07 Aug A Bumpy Road Ahead for the Auto Industry
Much like the overall American economy, the U.S. auto industry has matured significantly over the past 30 years. Cars never been safer and more efficient than they are today. Combine this improved quality with historically favorable financing options and it is no suprise that more Americans than ever before have been able to obtain a vehicle. Despite these technological improvements and favorable economy that are signs that the auto industry may be in for a bumpy ride in the relatively future.
On the positive side, auto-makers did a outstanding job fighting through the financail crisis when unemployment was hovering near 10% and demand was low. Fast forward to today and unemployment rests at a 50-year low! As more workers have entered the workforce, incomes have rose and Americnas went car shopping. After the foreclosure mess of 2009, banks became enfatuated with auto loans. Lending for cars became attractive for banks because the empircal evidence of 2009 demonstrates that in lean times people tend to prioritize their car payments over other financial obiligations. So much so that during the financial crisis many borrowers chose losing their home over their car. Now 10+ years later, banks have begun extending credit to lower credit borrowers believing that these loans are safe. While lending standards have not deteriorated to levels seen during the financial crisis deliquency rates are rising. Auto loans that are 90-day past due 4.7% of outstanding loans within striking distance of the financial crisis high of 5.3%.
With any weakness in the labor market the auto industry is at risk of seeing deliquency rates jump higher. This is a product of 45 million Americans carrying student loan debt on their credit files and the increased cost of owning a home. Put together there is likely to be less and less room for car payments in household budgets in the future.
In addition, the car industry is faced with structural changes not seen in the 100 plus years since Henry Ford invented the automobile. These titans of industry are faced with reshpaing supply chains, auto-designs, retraining dealers and overhauling their entire business to meet the growing demand for EV vehicles. Even though these companies are likely to succeed ithere is little doubt in our mind that the process will be costly.
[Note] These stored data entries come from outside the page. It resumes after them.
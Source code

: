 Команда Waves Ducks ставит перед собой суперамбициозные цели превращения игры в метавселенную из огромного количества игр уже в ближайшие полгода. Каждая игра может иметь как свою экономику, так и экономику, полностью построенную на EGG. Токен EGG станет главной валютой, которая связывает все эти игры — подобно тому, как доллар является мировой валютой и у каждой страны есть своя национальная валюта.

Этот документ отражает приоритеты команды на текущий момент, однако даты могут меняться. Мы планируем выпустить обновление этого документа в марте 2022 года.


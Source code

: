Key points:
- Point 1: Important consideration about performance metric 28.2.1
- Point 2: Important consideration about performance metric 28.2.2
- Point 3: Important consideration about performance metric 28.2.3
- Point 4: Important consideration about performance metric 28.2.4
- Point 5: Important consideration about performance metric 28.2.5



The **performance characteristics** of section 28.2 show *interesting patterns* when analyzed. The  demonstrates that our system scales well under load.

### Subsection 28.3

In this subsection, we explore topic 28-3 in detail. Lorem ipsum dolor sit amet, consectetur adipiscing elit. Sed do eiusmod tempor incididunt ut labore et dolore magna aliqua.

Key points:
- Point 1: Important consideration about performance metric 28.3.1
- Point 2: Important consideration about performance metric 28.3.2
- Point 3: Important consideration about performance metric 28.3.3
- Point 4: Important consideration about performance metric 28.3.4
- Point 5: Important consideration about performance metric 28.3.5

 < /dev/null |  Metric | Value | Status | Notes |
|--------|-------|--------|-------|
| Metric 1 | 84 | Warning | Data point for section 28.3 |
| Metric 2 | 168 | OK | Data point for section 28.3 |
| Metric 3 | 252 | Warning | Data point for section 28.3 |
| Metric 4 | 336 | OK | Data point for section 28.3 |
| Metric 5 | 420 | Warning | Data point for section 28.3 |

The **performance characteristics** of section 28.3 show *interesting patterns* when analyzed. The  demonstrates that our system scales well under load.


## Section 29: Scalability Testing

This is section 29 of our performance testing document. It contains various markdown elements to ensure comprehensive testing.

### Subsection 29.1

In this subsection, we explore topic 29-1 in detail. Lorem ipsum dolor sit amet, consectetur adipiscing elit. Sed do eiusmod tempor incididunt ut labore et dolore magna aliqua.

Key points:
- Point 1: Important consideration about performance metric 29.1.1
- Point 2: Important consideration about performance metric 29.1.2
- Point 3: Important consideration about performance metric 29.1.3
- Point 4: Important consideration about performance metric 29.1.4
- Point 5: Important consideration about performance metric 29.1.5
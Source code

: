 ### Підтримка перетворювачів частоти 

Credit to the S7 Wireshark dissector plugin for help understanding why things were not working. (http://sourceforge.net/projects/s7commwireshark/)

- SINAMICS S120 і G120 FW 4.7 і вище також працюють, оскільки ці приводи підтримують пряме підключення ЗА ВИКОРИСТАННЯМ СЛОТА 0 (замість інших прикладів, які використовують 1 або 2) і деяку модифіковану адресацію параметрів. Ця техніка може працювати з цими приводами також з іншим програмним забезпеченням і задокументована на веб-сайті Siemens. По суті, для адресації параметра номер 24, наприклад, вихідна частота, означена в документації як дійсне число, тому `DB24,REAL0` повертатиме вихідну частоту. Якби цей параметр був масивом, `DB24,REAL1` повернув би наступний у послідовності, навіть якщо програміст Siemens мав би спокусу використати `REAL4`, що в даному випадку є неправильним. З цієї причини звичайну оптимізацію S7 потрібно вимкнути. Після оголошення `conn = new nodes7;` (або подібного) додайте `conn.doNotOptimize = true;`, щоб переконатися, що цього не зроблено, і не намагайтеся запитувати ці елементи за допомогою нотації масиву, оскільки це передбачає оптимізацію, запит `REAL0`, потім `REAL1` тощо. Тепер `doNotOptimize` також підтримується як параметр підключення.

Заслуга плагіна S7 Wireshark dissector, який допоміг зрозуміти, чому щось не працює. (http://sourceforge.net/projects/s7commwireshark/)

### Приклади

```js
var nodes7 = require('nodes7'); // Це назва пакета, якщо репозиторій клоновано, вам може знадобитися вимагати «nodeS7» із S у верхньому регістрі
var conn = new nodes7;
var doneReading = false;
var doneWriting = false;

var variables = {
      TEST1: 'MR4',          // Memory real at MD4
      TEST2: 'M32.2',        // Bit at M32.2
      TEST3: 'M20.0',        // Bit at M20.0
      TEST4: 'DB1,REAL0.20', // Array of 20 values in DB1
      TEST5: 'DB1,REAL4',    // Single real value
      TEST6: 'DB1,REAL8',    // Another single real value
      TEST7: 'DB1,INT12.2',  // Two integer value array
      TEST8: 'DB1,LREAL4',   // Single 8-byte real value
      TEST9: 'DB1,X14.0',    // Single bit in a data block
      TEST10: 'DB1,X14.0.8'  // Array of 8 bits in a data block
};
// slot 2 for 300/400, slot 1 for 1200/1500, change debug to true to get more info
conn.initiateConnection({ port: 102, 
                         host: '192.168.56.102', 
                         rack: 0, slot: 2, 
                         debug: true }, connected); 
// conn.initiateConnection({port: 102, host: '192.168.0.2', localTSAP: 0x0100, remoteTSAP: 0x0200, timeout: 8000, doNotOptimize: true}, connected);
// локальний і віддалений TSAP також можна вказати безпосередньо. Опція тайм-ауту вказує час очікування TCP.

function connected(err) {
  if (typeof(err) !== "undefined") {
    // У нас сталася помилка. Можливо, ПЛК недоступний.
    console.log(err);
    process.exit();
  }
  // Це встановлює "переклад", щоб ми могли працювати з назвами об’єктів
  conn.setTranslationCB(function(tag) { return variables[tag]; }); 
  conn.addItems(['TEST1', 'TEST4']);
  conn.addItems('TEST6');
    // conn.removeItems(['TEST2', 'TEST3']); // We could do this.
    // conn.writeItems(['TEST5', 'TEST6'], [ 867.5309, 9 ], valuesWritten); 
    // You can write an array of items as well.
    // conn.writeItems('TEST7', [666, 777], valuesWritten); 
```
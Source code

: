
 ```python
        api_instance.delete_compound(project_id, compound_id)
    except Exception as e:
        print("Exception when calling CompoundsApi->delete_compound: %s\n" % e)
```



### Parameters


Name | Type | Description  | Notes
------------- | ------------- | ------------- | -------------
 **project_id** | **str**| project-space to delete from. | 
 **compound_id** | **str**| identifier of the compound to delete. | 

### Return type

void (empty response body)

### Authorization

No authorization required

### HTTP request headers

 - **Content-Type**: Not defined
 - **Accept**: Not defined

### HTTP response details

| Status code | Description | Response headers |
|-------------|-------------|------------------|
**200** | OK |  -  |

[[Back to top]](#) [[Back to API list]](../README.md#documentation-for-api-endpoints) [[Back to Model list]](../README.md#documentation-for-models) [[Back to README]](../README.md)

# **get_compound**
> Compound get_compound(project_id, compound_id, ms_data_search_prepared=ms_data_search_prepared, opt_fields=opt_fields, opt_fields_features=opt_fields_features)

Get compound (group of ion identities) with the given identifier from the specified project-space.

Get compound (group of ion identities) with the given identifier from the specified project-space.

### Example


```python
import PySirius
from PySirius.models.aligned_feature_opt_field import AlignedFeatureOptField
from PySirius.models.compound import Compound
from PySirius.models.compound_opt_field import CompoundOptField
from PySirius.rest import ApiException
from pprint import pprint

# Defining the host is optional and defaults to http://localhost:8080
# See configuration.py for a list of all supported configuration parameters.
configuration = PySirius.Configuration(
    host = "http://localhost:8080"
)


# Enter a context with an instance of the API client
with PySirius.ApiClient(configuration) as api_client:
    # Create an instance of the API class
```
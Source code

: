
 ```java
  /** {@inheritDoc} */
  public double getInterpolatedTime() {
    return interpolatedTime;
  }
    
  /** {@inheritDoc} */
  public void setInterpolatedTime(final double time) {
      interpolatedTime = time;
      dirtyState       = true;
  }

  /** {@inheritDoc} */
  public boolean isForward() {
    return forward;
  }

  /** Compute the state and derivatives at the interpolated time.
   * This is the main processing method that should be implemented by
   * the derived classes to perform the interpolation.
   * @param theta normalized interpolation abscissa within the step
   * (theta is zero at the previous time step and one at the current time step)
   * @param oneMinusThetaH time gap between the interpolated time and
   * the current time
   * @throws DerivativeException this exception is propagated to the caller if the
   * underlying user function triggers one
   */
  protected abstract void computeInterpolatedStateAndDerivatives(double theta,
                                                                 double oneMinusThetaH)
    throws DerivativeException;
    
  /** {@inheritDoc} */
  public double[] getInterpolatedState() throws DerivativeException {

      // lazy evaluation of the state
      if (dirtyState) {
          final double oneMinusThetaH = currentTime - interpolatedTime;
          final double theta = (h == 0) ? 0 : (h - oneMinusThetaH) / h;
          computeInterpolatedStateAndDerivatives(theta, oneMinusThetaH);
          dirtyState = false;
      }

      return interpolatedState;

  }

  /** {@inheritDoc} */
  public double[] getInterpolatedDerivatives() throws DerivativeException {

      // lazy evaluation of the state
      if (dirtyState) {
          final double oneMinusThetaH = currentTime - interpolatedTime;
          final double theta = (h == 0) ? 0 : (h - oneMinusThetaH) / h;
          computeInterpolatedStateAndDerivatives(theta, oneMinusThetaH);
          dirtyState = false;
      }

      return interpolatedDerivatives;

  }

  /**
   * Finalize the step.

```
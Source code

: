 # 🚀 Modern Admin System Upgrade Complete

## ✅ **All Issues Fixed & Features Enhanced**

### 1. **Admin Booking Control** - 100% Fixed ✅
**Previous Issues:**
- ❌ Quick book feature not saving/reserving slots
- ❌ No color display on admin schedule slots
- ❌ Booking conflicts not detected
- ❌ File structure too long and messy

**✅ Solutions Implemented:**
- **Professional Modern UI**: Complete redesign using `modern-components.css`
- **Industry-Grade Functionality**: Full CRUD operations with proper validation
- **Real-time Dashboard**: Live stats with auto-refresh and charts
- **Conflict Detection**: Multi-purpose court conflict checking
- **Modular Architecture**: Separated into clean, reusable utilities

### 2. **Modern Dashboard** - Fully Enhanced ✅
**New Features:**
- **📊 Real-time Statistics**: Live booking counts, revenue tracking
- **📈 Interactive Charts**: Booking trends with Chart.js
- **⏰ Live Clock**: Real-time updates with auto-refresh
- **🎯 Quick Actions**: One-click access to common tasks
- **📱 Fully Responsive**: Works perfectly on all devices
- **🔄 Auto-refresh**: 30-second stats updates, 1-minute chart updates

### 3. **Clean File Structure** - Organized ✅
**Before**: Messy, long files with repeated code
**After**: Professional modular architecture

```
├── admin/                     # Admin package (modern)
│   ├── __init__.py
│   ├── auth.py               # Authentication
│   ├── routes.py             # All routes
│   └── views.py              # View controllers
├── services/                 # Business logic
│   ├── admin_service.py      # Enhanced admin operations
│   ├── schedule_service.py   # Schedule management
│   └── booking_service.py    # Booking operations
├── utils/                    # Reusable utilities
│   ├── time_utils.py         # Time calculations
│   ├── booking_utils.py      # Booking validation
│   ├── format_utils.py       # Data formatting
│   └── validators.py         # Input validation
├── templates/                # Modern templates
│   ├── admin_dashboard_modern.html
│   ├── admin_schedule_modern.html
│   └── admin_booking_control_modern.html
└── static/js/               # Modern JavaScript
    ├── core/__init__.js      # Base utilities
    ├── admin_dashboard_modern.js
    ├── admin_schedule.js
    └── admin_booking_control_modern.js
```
However, most importantly is the subtle but visible fundamental shift away from car ownership. Ride-sharing and a preference for urban living has turned transportaiton into an on-demand event. Getting by without a car is entirely feasible for many Americans today. Combined this with the fact that autonomous vehicles (while further away from mass consumption) will decrease the need for car ownership it seems the industry has lots to be worried about.